初中的时候和爸妈去昆明玩,住的酒店的家庭房,当时我要求自己单独睡一间。晚上的时候突然惊醒,我看到自己床边有一个人形的黑影,我尽力试图看清,但依然只能看出是一个披著头发的长发女子,然后我觉得有点困,就又睡著了。(至今没明白为什么当时完全不觉得害怕。。。)

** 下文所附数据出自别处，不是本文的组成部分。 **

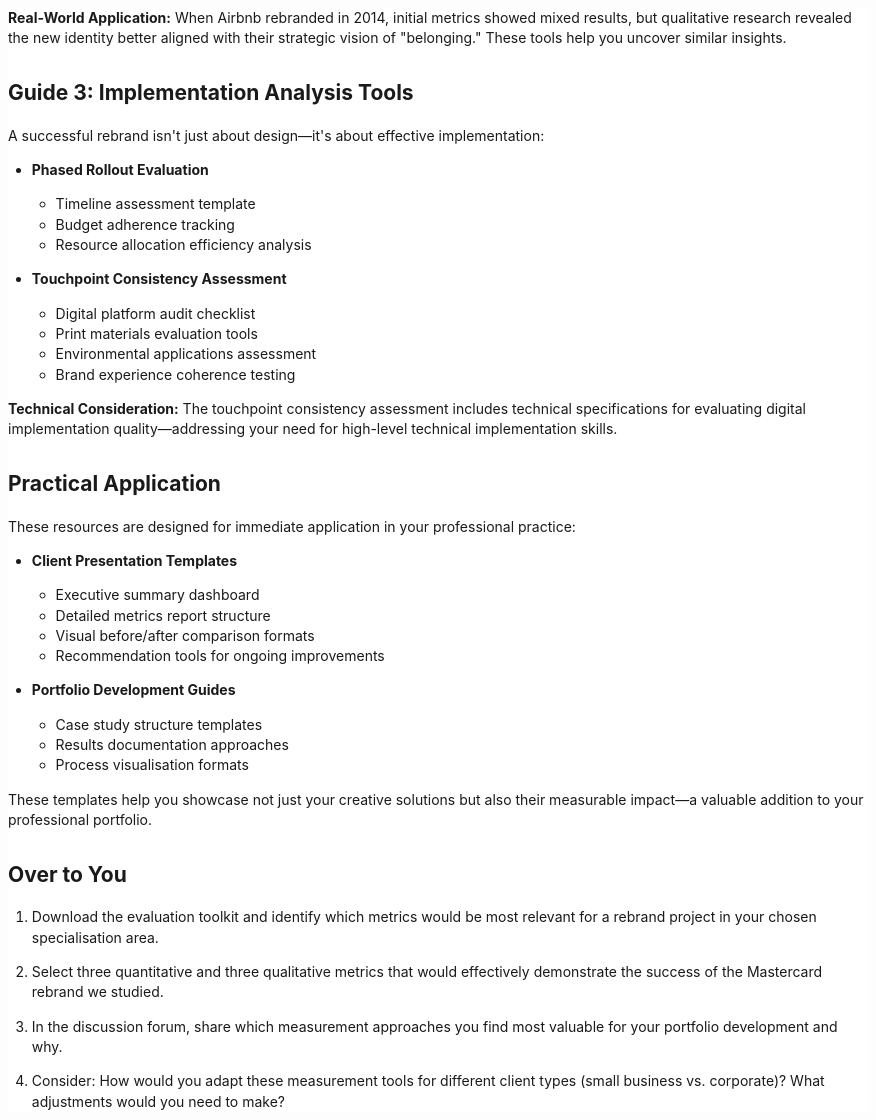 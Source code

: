 **Real-World Application:** When Airbnb rebranded in 2014, initial metrics showed mixed results, but qualitative research revealed the new identity better aligned with their strategic vision of "belonging." These tools help you uncover similar insights.

## Guide 3: Implementation Analysis Tools

A successful rebrand isn't just about design—it's about effective implementation:

- **Phased Rollout Evaluation**
  * Timeline assessment template
  * Budget adherence tracking
  * Resource allocation efficiency analysis

- **Touchpoint Consistency Assessment**
  * Digital platform audit checklist
  * Print materials evaluation tools
  * Environmental applications assessment
  * Brand experience coherence testing

**Technical Consideration:** The touchpoint consistency assessment includes technical specifications for evaluating digital implementation quality—addressing your need for high-level technical implementation skills.

## Practical Application

These resources are designed for immediate application in your professional practice:

- **Client Presentation Templates**
  * Executive summary dashboard
  * Detailed metrics report structure
  * Visual before/after comparison formats
  * Recommendation tools for ongoing improvements

- **Portfolio Development Guides**
  * Case study structure templates
  * Results documentation approaches
  * Process visualisation formats

These templates help you showcase not just your creative solutions but also their measurable impact—a valuable addition to your professional portfolio.

## Over to You

1. Download the evaluation toolkit and identify which metrics would be most relevant for a rebrand project in your chosen specialisation area.

2. Select three quantitative and three qualitative metrics that would effectively demonstrate the success of the Mastercard rebrand we studied.

3. In the discussion forum, share which measurement approaches you find most valuable for your portfolio development and why.

4. Consider: How would you adapt these measurement tools for different client types (small business vs. corporate)? What adjustments would you need to make?
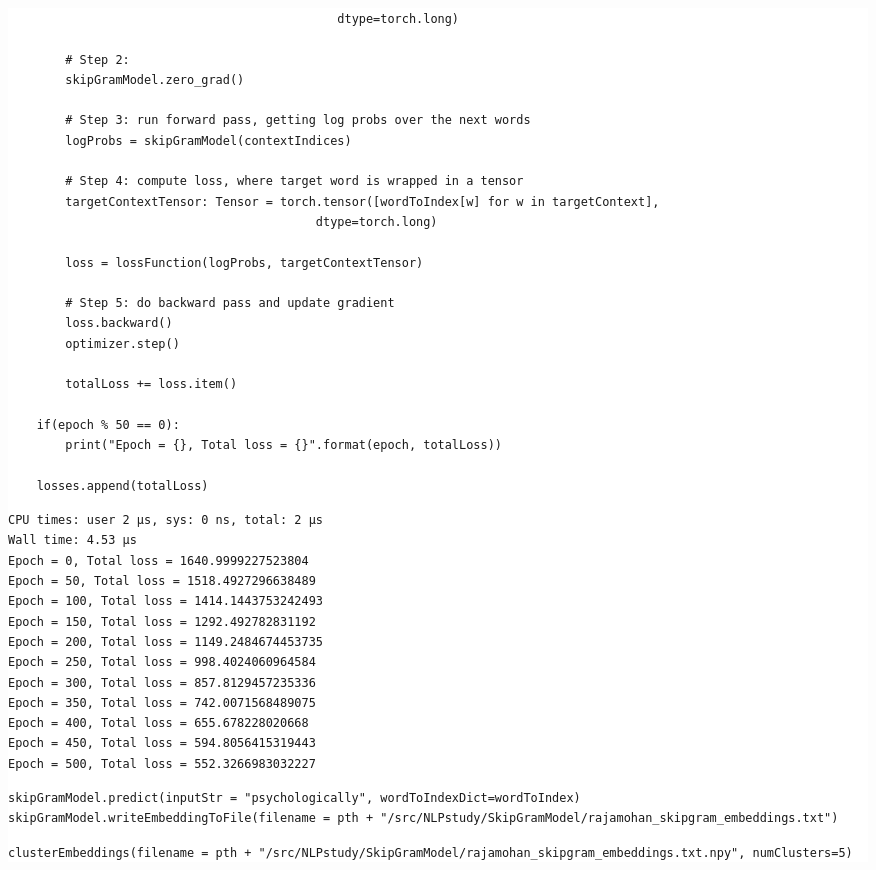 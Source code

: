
 ```
                                              dtype=torch.long)

        # Step 2:
        skipGramModel.zero_grad()

        # Step 3: run forward pass, getting log probs over the next words
        logProbs = skipGramModel(contextIndices)

        # Step 4: compute loss, where target word is wrapped in a tensor
        targetContextTensor: Tensor = torch.tensor([wordToIndex[w] for w in targetContext],
                                           dtype=torch.long)

        loss = lossFunction(logProbs, targetContextTensor)

        # Step 5: do backward pass and update gradient
        loss.backward()
        optimizer.step()

        totalLoss += loss.item()

    if(epoch % 50 == 0):
        print("Epoch = {}, Total loss = {}".format(epoch, totalLoss))

    losses.append(totalLoss)
```

    CPU times: user 2 µs, sys: 0 ns, total: 2 µs
    Wall time: 4.53 µs
    Epoch = 0, Total loss = 1640.9999227523804
    Epoch = 50, Total loss = 1518.4927296638489
    Epoch = 100, Total loss = 1414.1443753242493
    Epoch = 150, Total loss = 1292.492782831192
    Epoch = 200, Total loss = 1149.2484674453735
    Epoch = 250, Total loss = 998.4024060964584
    Epoch = 300, Total loss = 857.8129457235336
    Epoch = 350, Total loss = 742.0071568489075
    Epoch = 400, Total loss = 655.678228020668
    Epoch = 450, Total loss = 594.8056415319443
    Epoch = 500, Total loss = 552.3266983032227



```
skipGramModel.predict(inputStr = "psychologically", wordToIndexDict=wordToIndex)
skipGramModel.writeEmbeddingToFile(filename = pth + "/src/NLPstudy/SkipGramModel/rajamohan_skipgram_embeddings.txt")
```


```
clusterEmbeddings(filename = pth + "/src/NLPstudy/SkipGramModel/rajamohan_skipgram_embeddings.txt.npy", numClusters=5)
```
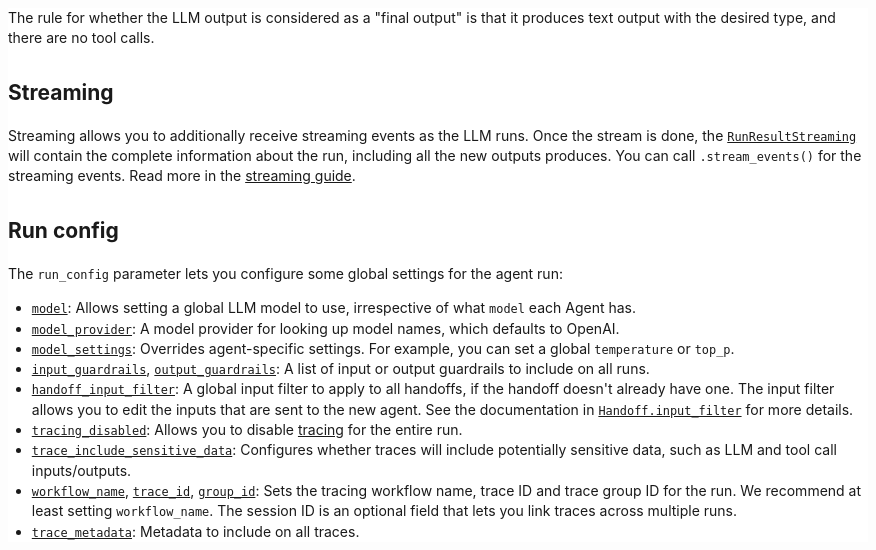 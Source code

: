 The rule for whether the LLM output is considered as a "final output" is that it produces text output with the desired type, and there are no tool calls.

## Streaming

Streaming allows you to additionally receive streaming events as the LLM runs. Once the stream is done, the [`RunResultStreaming`](https://openai.github.io/openai-agents-python/ref/result/#agents.result.RunResultStreaming "RunResultStreaming            dataclass   ") will contain the complete information about the run, including all the new outputs produces. You can call `.stream_events()` for the streaming events. Read more in the [streaming guide](https://openai.github.io/openai-agents-python/streaming/).

## Run config

The `run_config` parameter lets you configure some global settings for the agent run:

-   [`model`](https://openai.github.io/openai-agents-python/ref/run/#agents.run.RunConfig.model "model            class-attribute       instance-attribute   "): Allows setting a global LLM model to use, irrespective of what `model` each Agent has.
-   [`model_provider`](https://openai.github.io/openai-agents-python/ref/run/#agents.run.RunConfig.model_provider "model_provider            class-attribute       instance-attribute   "): A model provider for looking up model names, which defaults to OpenAI.
-   [`model_settings`](https://openai.github.io/openai-agents-python/ref/run/#agents.run.RunConfig.model_settings "model_settings            class-attribute       instance-attribute   "): Overrides agent-specific settings. For example, you can set a global `temperature` or `top_p`.
-   [`input_guardrails`](https://openai.github.io/openai-agents-python/ref/run/#agents.run.RunConfig.input_guardrails "input_guardrails            class-attribute       instance-attribute   "), [`output_guardrails`](https://openai.github.io/openai-agents-python/ref/run/#agents.run.RunConfig.output_guardrails "output_guardrails            class-attribute       instance-attribute   "): A list of input or output guardrails to include on all runs.
-   [`handoff_input_filter`](https://openai.github.io/openai-agents-python/ref/run/#agents.run.RunConfig.handoff_input_filter "handoff_input_filter            class-attribute       instance-attribute   "): A global input filter to apply to all handoffs, if the handoff doesn't already have one. The input filter allows you to edit the inputs that are sent to the new agent. See the documentation in [`Handoff.input_filter`](https://openai.github.io/openai-agents-python/ref/handoffs/#agents.handoffs.Handoff.input_filter "input_filter            class-attribute       instance-attribute   ") for more details.
-   [`tracing_disabled`](https://openai.github.io/openai-agents-python/ref/run/#agents.run.RunConfig.tracing_disabled "tracing_disabled            class-attribute       instance-attribute   "): Allows you to disable [tracing](https://openai.github.io/openai-agents-python/tracing/) for the entire run.
-   [`trace_include_sensitive_data`](https://openai.github.io/openai-agents-python/ref/run/#agents.run.RunConfig.trace_include_sensitive_data "trace_include_sensitive_data            class-attribute       instance-attribute   "): Configures whether traces will include potentially sensitive data, such as LLM and tool call inputs/outputs.
-   [`workflow_name`](https://openai.github.io/openai-agents-python/ref/run/#agents.run.RunConfig.workflow_name "workflow_name            class-attribute       instance-attribute   "), [`trace_id`](https://openai.github.io/openai-agents-python/ref/run/#agents.run.RunConfig.trace_id "trace_id            class-attribute       instance-attribute   "), [`group_id`](https://openai.github.io/openai-agents-python/ref/run/#agents.run.RunConfig.group_id "group_id            class-attribute       instance-attribute   "): Sets the tracing workflow name, trace ID and trace group ID for the run. We recommend at least setting `workflow_name`. The session ID is an optional field that lets you link traces across multiple runs.
-   [`trace_metadata`](https://openai.github.io/openai-agents-python/ref/run/#agents.run.RunConfig.trace_metadata "trace_metadata            class-attribute       instance-attribute   "): Metadata to include on all traces.
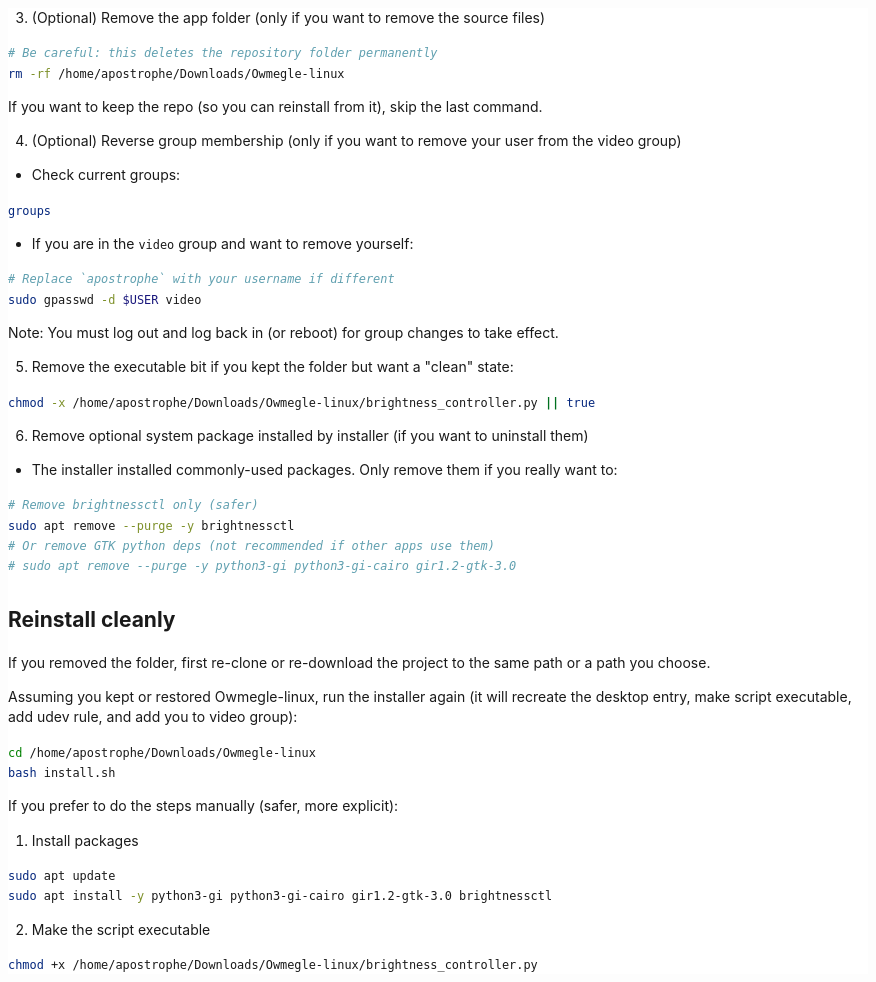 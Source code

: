3) (Optional) Remove the app folder (only if you want to remove the source files)
```bash
# Be careful: this deletes the repository folder permanently
rm -rf /home/apostrophe/Downloads/Owmegle-linux
```
If you want to keep the repo (so you can reinstall from it), skip the last command.

4) (Optional) Reverse group membership (only if you want to remove your user from the video group)
- Check current groups:
```bash
groups
```
- If you are in the `video` group and want to remove yourself:
```bash
# Replace `apostrophe` with your username if different
sudo gpasswd -d $USER video
```
Note: You must log out and log back in (or reboot) for group changes to take effect.

5) Remove the executable bit if you kept the folder but want a "clean" state:
```bash
chmod -x /home/apostrophe/Downloads/Owmegle-linux/brightness_controller.py || true
```

6) Remove optional system package installed by installer (if you want to uninstall them)
- The installer installed commonly-used packages. Only remove them if you really want to:
```bash
# Remove brightnessctl only (safer)
sudo apt remove --purge -y brightnessctl
# Or remove GTK python deps (not recommended if other apps use them)
# sudo apt remove --purge -y python3-gi python3-gi-cairo gir1.2-gtk-3.0
```

## Reinstall cleanly
If you removed the folder, first re-clone or re-download the project to the same path or a path you choose.

Assuming you kept or restored Owmegle-linux, run the installer again (it will recreate the desktop entry, make script executable, add udev rule, and add you to video group):

```bash
cd /home/apostrophe/Downloads/Owmegle-linux
bash install.sh
```

If you prefer to do the steps manually (safer, more explicit):

1) Install packages
```bash
sudo apt update
sudo apt install -y python3-gi python3-gi-cairo gir1.2-gtk-3.0 brightnessctl
```

2) Make the script executable
```bash
chmod +x /home/apostrophe/Downloads/Owmegle-linux/brightness_controller.py
```
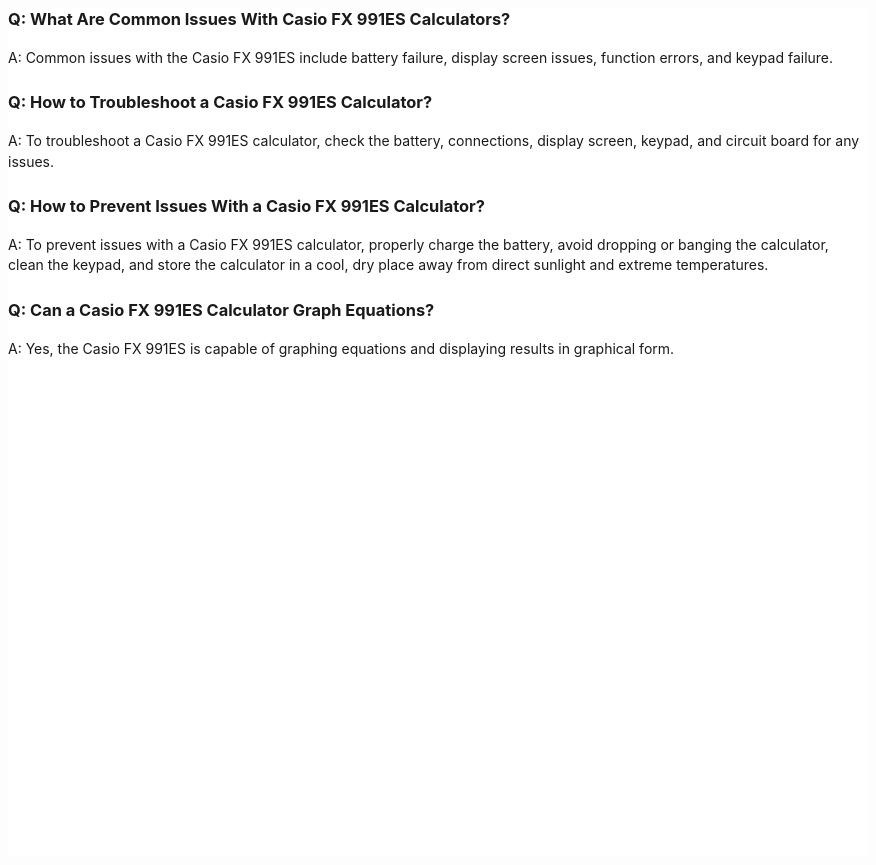 <h3>Q: What Are Common Issues With Casio FX 991ES Calculators?</h3>

A: Common issues with the Casio FX 991ES include battery failure, display screen issues, function errors, and keypad failure.

<h3>Q: How to Troubleshoot a Casio FX 991ES Calculator?</h3>

A: To troubleshoot a Casio FX 991ES calculator, check the battery, connections, display screen, keypad, and circuit board for any issues.

<h3>Q: How to Prevent Issues With a Casio FX 991ES Calculator?</h3>

A: To prevent issues with a Casio FX 991ES calculator, properly charge the battery, avoid dropping or banging the calculator, clean the keypad, and store the calculator in a cool, dry place away from direct sunlight and extreme temperatures.

<h3>Q: Can a Casio FX 991ES Calculator Graph Equations?</h3>

A: Yes, the Casio FX 991ES is capable of graphing equations and displaying results in graphical form.

<div style="position: relative; padding-bottom: 56.25%; overflow: hidden"><iframe src="https://www.youtube.com/embed/otetUUaaHJM" frameborder="0" allow="accelerometer; autoplay; clipboard-write; encrypted-media; gyroscope; picture-in-picture; web-share" allowfullscreen style="position: absolute; top: 0; left: 0; width: 100%; height: 100%;"></iframe>
</div> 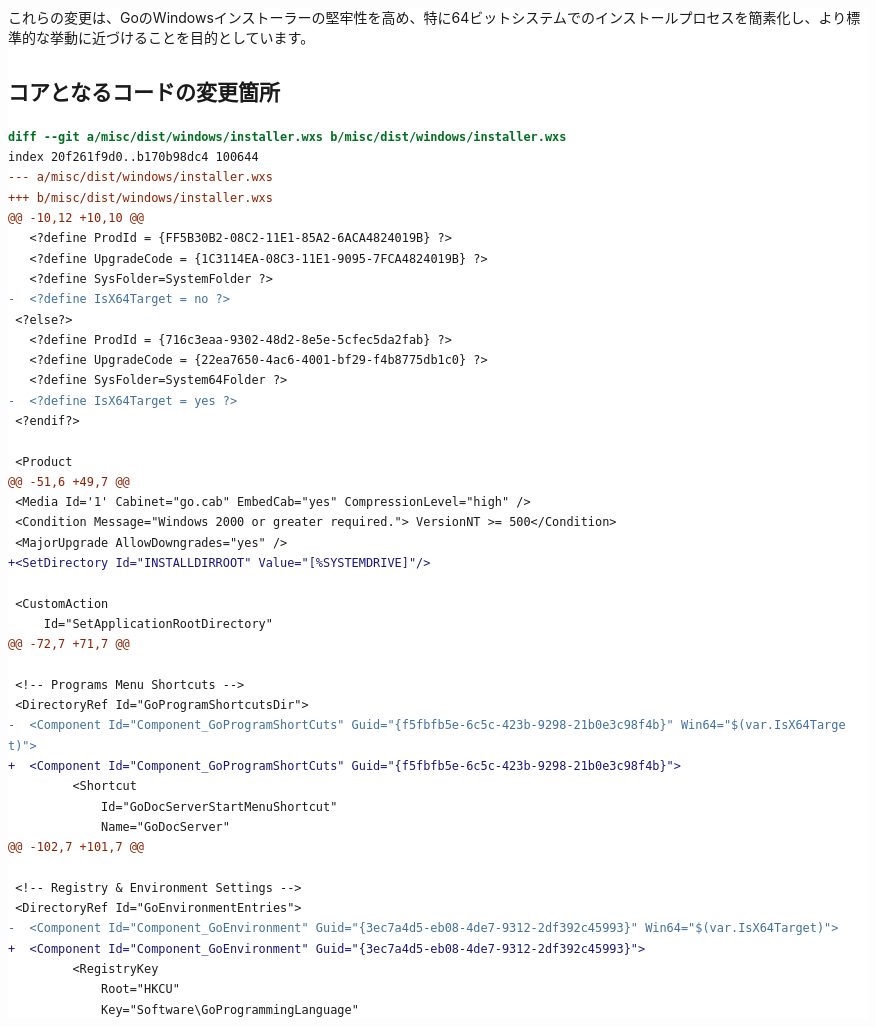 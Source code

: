 これらの変更は、GoのWindowsインストーラーの堅牢性を高め、特に64ビットシステムでのインストールプロセスを簡素化し、より標準的な挙動に近づけることを目的としています。

## コアとなるコードの変更箇所

```diff
diff --git a/misc/dist/windows/installer.wxs b/misc/dist/windows/installer.wxs
index 20f261f9d0..b170b98dc4 100644
--- a/misc/dist/windows/installer.wxs
+++ b/misc/dist/windows/installer.wxs
@@ -10,12 +10,10 @@
   <?define ProdId = {FF5B30B2-08C2-11E1-85A2-6ACA4824019B} ?>
   <?define UpgradeCode = {1C3114EA-08C3-11E1-9095-7FCA4824019B} ?>
   <?define SysFolder=SystemFolder ?>
-  <?define IsX64Target = no ?>
 <?else?>
   <?define ProdId = {716c3eaa-9302-48d2-8e5e-5cfec5da2fab} ?>
   <?define UpgradeCode = {22ea7650-4ac6-4001-bf29-f4b8775db1c0} ?>
   <?define SysFolder=System64Folder ?>
-  <?define IsX64Target = yes ?>
 <?endif?>
 
 <Product
@@ -51,6 +49,7 @@
 <Media Id='1' Cabinet="go.cab" EmbedCab="yes" CompressionLevel="high" />
 <Condition Message="Windows 2000 or greater required."> VersionNT >= 500</Condition>
 <MajorUpgrade AllowDowngrades="yes" />
+<SetDirectory Id="INSTALLDIRROOT" Value="[%SYSTEMDRIVE]"/>
 
 <CustomAction
     Id="SetApplicationRootDirectory"
@@ -72,7 +71,7 @@
 
 <!-- Programs Menu Shortcuts -->
 <DirectoryRef Id="GoProgramShortcutsDir">
-  <Component Id="Component_GoProgramShortCuts" Guid="{f5fbfb5e-6c5c-423b-9298-21b0e3c98f4b}" Win64="$(var.IsX64Target)">
+  <Component Id="Component_GoProgramShortCuts" Guid="{f5fbfb5e-6c5c-423b-9298-21b0e3c98f4b}">
         <Shortcut
             Id="GoDocServerStartMenuShortcut"
             Name="GoDocServer"
@@ -102,7 +101,7 @@
 
 <!-- Registry & Environment Settings -->
 <DirectoryRef Id="GoEnvironmentEntries">
-  <Component Id="Component_GoEnvironment" Guid="{3ec7a4d5-eb08-4de7-9312-2df392c45993}" Win64="$(var.IsX64Target)">
+  <Component Id="Component_GoEnvironment" Guid="{3ec7a4d5-eb08-4de7-9312-2df392c45993}">
         <RegistryKey
             Root="HKCU"
             Key="Software\GoProgrammingLanguage"
```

第二天中午在车上给我爸说昨天看到床边站了一个人,我爸边开车边轻描淡写的说应该是酒店服务员吧。。。然后我还笑著说怎么可能。。(这也是至今没想明白,为什么我都说出床边有人了自己还不觉得恐怖,以及我爸为什么要这样敷衍我…)当时我妈在后排全程看手机没参与讨论。然后车开了一会儿,我看著窗外,才突然意识到,这件事的恐怖之处。。但我不敢在说起此事,因为明显我爸妈对此毫无兴趣。同时对于这件事自己反射弧之长也感到很迷。

ps:后面将此经历讲给了很多同学听,然后一次偶然的机会听电台关于分享灵异事件,嘉宾们讲述自己也看到过人形影子,我吓的在床上发抖,整夜未眠。